The Securities and Exchange Commission (SEC) announced today that Intercontinental Exchange, Inc. (ICE) agreed to pay a $10 million fine to settle charges that nine wholly-owned subsidiaries, including the New York Stock Exchange, failed to timely notify the SEC of a cyber intrusion as required by the Compliance and Integrity of of Regulation Systems (SCI Regulation).
According to the SEC order, in April 2021, a third party notified ICE that ICE was potentially affected by a system breach involving a previously unknown vulnerability in ICE’s virtual private network (VPN). ICE investigated and was immediately able to determine that a threat actor had injected malicious code into a VPN device used to remotely access the ICE corporate network.

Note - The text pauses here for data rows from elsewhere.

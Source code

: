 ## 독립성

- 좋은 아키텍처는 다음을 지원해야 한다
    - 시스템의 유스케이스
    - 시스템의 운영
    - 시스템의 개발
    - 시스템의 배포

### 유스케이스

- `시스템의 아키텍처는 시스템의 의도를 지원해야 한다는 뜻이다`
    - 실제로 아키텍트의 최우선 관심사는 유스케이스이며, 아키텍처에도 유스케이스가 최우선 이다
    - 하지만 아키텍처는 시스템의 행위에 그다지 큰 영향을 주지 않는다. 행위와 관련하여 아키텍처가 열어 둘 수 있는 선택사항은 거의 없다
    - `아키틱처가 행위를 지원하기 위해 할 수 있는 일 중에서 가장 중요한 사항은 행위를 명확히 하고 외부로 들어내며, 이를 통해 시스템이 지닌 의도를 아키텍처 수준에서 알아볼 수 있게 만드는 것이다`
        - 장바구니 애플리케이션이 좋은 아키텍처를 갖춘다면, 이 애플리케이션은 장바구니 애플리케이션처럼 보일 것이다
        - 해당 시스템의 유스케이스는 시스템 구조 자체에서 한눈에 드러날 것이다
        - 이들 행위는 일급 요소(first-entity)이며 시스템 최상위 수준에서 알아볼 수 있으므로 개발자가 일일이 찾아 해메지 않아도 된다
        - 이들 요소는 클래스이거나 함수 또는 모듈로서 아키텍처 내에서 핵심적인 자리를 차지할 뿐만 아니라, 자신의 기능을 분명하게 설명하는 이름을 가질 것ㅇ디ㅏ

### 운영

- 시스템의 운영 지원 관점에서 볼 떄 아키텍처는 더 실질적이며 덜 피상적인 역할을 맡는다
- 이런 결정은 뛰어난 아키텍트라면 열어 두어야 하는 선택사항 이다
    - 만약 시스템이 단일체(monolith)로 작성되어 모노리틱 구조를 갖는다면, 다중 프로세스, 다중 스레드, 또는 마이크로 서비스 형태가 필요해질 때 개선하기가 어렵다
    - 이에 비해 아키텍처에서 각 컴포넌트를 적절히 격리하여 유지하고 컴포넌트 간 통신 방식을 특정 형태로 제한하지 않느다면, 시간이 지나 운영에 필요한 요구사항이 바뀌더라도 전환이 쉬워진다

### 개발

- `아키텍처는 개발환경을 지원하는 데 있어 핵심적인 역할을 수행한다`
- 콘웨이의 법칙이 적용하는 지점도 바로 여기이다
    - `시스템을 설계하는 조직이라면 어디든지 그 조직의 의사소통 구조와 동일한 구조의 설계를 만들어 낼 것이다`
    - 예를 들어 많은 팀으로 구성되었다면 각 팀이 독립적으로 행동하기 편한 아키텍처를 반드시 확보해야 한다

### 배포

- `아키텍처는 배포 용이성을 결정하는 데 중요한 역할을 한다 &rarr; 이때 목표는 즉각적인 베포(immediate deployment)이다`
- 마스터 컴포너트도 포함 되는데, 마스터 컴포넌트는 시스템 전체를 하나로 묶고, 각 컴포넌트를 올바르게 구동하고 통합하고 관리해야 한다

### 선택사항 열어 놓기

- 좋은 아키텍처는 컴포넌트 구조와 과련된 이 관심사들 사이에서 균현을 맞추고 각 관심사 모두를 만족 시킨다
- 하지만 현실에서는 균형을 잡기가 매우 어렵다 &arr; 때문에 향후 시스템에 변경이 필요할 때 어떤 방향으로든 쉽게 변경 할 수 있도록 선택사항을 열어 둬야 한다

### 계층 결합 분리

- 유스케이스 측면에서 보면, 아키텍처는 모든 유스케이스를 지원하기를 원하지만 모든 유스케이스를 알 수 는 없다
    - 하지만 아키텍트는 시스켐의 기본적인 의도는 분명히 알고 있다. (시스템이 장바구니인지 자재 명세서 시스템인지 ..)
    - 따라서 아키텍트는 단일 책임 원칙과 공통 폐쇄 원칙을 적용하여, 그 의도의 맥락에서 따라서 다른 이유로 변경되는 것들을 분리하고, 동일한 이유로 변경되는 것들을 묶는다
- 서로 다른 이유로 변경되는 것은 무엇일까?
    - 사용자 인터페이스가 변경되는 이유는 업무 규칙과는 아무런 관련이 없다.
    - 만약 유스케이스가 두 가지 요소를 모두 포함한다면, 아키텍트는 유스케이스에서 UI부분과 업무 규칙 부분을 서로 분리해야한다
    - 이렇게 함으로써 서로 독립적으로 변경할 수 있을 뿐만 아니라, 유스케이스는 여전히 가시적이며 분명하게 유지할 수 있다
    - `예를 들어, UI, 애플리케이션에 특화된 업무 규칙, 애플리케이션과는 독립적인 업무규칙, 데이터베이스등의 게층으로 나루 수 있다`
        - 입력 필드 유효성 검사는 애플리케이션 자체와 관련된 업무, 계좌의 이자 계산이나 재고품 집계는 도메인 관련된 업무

However, the SEC order finds that ICE staff did not notify legal and compliance officers at ICE affiliates of the intrusion for several days in violation of ICE’s internal cyber incident reporting procedures.
As a result of ICE’s failures, these affiliates did not properly assess the intrusion to meet their independent regulatory disclosure obligations under Regulation SCI, which required them to immediately contact SEC staff about the intrusion and provide an update within 24 hours, unless they immediately concluded or reasonably estimated that the intrusion had or would have no or minor impact on their business or market participants.
ICE and its affiliates consented to entry of the SEC’s order, finding that the affiliates violated the notification provisions of Regulation SCI and that ICE caused those violations. Without admitting or denying the SEC’s findings, ICE and its subsidiaries, consisting of Archipelago Trading Services, Inc. New York Stock Exchange LLC; NYSE American LLC; NYSE Arca, Inc. ICE Clear Credit LLC; ICE Clear Europe Ltd.; NYSE Chicago, Inc. NYSE National, Inc. and Securities Industry Automation Corporation agreed to a cease and desist order in addition to ICE’s monetary penalty.